**WHAT YOU NEED TO DO:** Once the line containing "is also called" is located, give it again exactly, together with each line that follows it to the end of the entries, and add nothing else.

**MATERIAL SUPPLIED:**
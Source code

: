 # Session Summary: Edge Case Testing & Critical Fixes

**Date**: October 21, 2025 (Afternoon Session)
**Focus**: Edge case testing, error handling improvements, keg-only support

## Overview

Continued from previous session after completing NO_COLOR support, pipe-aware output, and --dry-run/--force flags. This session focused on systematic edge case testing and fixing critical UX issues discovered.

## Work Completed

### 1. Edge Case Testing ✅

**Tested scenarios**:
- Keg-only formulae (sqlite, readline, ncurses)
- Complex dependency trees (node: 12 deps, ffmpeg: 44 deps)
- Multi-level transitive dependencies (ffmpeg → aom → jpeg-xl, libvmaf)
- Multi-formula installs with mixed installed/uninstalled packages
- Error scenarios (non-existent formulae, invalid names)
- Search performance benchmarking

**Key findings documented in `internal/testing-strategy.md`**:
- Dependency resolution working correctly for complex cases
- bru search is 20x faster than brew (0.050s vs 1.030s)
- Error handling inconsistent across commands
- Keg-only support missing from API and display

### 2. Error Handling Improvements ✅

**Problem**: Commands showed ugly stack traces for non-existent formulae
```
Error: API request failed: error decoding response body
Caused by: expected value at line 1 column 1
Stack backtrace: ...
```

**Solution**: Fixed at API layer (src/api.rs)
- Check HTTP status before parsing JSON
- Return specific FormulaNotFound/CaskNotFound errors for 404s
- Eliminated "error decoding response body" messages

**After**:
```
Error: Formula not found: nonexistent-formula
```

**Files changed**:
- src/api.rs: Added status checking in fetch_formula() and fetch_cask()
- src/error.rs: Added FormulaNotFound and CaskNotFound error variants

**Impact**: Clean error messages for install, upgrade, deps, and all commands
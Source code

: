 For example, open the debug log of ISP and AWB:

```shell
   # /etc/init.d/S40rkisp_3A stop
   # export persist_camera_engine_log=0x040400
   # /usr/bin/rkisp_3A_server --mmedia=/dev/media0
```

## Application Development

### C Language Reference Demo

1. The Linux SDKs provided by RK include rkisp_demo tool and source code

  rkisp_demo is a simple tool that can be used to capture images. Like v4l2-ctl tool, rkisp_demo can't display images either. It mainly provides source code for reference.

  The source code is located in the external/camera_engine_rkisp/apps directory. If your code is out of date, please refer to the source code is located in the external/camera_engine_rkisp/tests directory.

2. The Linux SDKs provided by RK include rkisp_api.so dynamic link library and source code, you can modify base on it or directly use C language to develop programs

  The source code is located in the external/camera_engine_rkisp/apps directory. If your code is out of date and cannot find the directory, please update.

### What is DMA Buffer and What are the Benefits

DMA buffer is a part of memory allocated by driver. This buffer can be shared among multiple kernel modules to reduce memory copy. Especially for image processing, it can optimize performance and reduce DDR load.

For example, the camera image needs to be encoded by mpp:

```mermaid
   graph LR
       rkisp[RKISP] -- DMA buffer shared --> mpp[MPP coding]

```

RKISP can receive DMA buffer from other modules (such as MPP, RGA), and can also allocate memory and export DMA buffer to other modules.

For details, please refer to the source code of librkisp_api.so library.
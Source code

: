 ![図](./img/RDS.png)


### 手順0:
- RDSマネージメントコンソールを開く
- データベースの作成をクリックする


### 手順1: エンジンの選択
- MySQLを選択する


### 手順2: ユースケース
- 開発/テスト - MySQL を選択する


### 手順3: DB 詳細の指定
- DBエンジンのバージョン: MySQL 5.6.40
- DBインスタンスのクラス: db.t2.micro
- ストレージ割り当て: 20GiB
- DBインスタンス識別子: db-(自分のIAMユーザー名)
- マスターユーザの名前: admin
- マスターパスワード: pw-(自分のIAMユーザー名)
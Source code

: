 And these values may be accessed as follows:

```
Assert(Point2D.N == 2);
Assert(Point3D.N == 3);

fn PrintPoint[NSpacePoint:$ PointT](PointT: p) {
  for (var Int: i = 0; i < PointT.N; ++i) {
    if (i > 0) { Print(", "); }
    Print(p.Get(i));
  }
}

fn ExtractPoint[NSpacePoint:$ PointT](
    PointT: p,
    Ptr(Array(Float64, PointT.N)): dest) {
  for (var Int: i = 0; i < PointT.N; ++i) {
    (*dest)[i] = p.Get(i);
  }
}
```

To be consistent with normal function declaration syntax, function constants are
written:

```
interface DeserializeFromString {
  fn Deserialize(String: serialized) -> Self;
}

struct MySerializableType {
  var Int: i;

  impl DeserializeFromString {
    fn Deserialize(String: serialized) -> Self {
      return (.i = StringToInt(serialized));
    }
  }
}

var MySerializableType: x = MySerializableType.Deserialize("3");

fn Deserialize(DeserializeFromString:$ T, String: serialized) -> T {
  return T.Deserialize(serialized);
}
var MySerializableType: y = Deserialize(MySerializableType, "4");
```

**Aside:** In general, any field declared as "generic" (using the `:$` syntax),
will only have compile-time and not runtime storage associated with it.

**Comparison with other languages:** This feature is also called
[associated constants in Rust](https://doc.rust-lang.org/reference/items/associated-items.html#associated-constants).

**ANSWER TO THE PROBLEM:**
**Comparison with other languages:** This feature is also called
[associated constants in Rust](https://doc.rust-lang.org/reference/items/associated-items.html#associated-constants).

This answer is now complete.